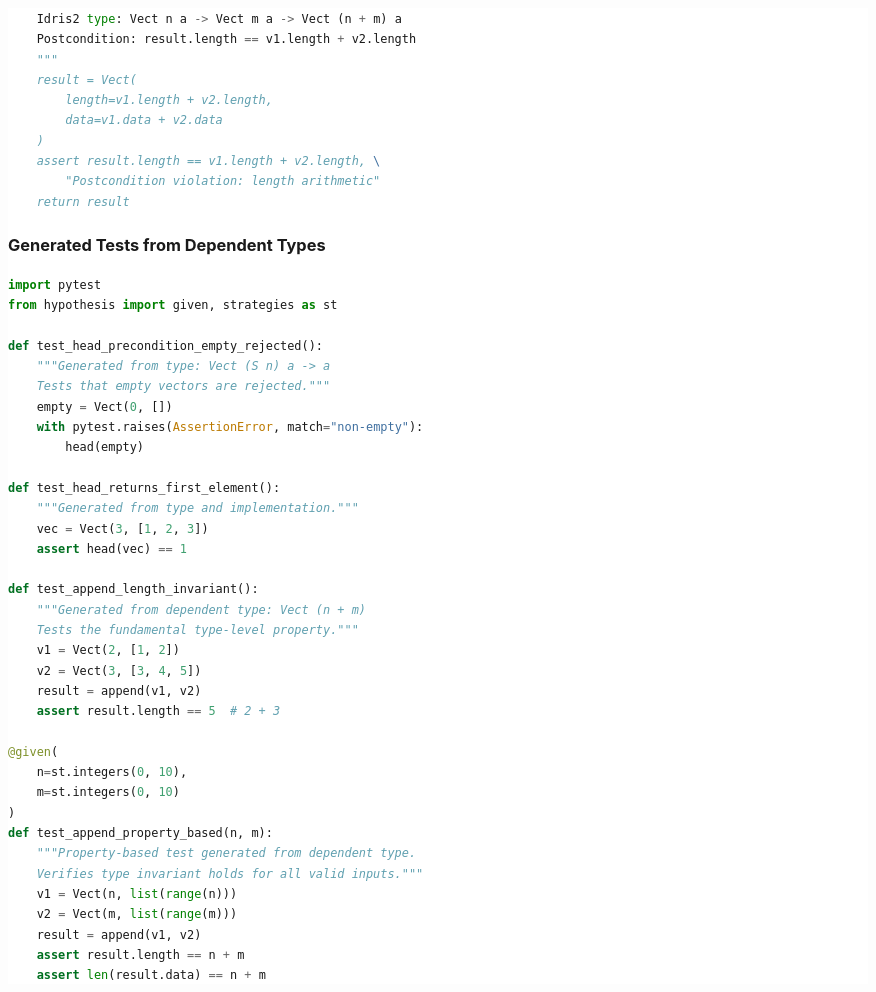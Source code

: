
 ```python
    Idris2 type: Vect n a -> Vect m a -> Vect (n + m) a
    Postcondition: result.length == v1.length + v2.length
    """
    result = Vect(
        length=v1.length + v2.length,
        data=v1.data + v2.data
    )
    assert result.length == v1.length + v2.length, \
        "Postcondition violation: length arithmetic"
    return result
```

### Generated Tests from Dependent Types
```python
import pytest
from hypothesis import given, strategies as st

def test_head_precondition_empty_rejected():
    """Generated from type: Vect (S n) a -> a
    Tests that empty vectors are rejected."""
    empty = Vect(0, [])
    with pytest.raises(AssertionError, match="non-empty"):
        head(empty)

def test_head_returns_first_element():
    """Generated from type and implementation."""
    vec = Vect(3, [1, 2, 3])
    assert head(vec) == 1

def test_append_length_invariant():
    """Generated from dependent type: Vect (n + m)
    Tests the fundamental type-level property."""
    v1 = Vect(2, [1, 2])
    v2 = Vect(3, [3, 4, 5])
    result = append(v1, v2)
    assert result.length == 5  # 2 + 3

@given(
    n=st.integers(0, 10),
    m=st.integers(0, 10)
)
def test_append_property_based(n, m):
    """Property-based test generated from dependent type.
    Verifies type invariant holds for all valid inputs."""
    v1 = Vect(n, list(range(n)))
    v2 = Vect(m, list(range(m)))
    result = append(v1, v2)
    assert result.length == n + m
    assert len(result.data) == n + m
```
* * *
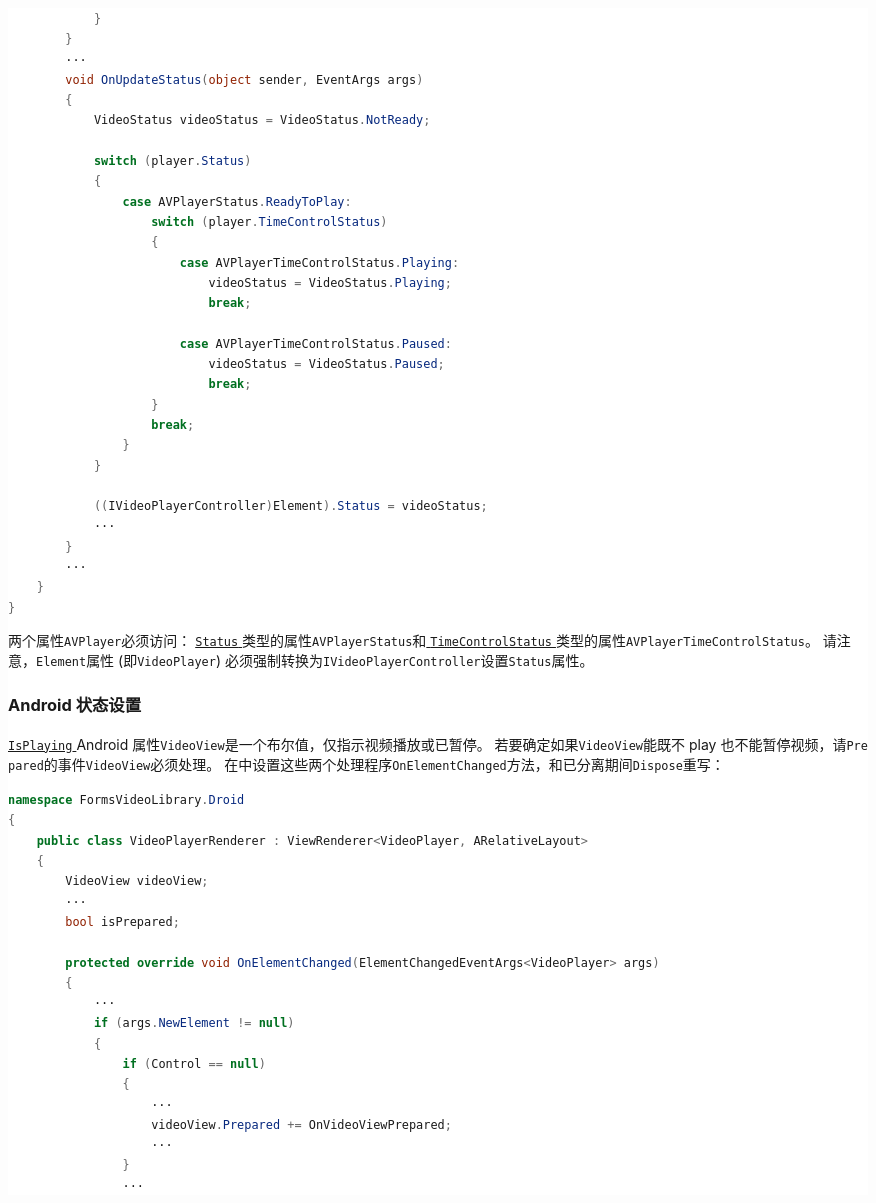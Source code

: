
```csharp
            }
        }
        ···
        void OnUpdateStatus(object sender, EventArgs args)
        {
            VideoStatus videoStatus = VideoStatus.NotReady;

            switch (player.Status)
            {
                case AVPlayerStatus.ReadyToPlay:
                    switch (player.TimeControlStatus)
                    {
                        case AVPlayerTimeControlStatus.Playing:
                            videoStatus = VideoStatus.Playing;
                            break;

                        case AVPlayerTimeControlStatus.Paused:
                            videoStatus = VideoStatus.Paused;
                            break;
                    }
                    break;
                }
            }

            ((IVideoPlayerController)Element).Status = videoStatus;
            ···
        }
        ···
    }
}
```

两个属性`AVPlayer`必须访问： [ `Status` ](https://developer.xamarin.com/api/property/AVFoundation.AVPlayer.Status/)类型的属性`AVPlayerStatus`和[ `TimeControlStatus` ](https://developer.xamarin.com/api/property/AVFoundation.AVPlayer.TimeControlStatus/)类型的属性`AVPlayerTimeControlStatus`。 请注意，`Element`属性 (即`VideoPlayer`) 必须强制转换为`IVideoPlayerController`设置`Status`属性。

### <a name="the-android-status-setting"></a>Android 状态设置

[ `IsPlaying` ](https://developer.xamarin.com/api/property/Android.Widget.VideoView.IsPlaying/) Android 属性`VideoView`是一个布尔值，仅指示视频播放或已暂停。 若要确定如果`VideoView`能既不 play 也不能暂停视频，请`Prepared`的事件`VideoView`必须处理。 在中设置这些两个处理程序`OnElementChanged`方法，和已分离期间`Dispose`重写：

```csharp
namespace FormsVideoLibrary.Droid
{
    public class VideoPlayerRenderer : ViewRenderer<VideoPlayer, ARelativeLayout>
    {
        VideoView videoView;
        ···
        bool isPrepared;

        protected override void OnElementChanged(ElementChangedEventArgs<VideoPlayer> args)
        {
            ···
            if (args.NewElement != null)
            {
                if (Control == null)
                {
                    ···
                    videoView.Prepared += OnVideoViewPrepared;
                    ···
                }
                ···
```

**TASK TO COMPLETE:** Report all lines of the data that include the word "https".

**ANSWER SPACE:**
两个属性`AVPlayer`必须访问： [ `Status` ](https://developer.xamarin.com/api/property/AVFoundation.AVPlayer.Status/)类型的属性`AVPlayerStatus`和[ `TimeControlStatus` ](https://developer.xamarin.com/api/property/AVFoundation.AVPlayer.TimeControlStatus/)类型的属性`AVPlayerTimeControlStatus`。 请注意，`Element`属性 (即`VideoPlayer`) 必须强制转换为`IVideoPlayerController`设置`Status`属性。
[ `IsPlaying` ](https://developer.xamarin.com/api/property/Android.Widget.VideoView.IsPlaying/) Android 属性`VideoView`是一个布尔值，仅指示视频播放或已暂停。 若要确定如果`VideoView`能既不 play 也不能暂停视频，请`Prepared`的事件`VideoView`必须处理。 在中设置这些两个处理程序`OnElementChanged`方法，和已分离期间`Dispose`重写：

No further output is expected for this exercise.